[Opening SUPPLIED RECORDS section]
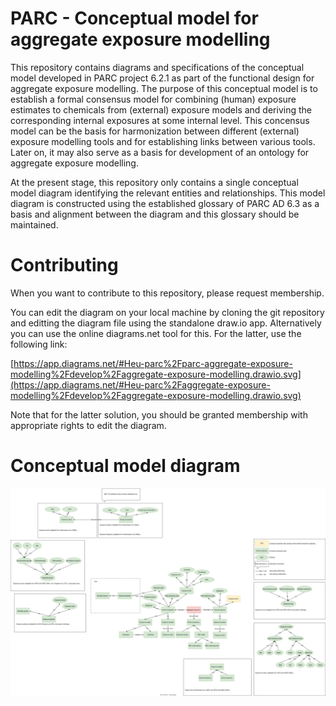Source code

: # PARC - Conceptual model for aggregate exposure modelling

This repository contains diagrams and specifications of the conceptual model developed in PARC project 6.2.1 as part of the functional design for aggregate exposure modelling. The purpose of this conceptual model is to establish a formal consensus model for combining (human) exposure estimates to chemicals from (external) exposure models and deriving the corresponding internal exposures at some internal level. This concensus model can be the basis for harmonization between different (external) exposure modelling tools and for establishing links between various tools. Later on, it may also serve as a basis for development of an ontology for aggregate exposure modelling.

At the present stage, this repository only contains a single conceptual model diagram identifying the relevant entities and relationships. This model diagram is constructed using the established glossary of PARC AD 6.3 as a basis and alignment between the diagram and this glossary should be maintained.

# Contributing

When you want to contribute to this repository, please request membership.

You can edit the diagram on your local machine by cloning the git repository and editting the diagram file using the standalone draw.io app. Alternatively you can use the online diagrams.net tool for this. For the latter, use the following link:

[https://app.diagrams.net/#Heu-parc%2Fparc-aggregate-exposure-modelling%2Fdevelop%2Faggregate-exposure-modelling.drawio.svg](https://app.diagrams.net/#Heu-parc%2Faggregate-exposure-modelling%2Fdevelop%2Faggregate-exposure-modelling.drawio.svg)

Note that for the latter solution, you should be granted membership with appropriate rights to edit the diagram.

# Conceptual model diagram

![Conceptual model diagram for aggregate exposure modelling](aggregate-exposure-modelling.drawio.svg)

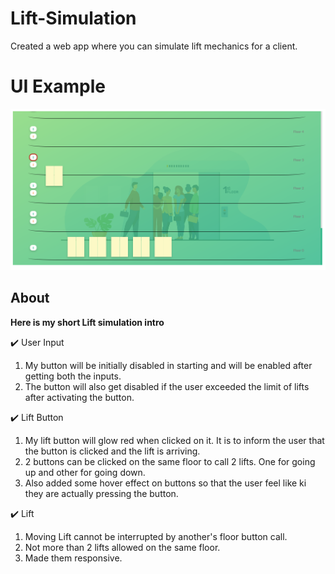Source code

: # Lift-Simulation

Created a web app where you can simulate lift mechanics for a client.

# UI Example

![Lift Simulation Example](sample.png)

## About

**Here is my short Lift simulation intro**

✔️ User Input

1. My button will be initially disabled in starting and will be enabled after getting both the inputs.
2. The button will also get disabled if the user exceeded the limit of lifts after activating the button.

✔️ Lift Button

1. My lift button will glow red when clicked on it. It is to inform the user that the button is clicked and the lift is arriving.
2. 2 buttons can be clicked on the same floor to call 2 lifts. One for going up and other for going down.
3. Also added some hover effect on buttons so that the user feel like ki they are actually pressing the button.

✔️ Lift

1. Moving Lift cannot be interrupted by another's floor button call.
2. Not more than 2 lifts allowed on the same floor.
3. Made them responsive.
[Closing SUPPLIED RECORDS section]
■ **WHAT IS REQUIRED**
Which lines of the records hold the string "that"? Copy each one.

■ **TASK RESPONSE**
Note that for the latter solution, you should be granted membership with appropriate rights to edit the diagram.
1. My lift button will glow red when clicked on it. It is to inform the user that the button is clicked and the lift is arriving.
3. Also added some hover effect on buttons so that the user feel like ki they are actually pressing the button.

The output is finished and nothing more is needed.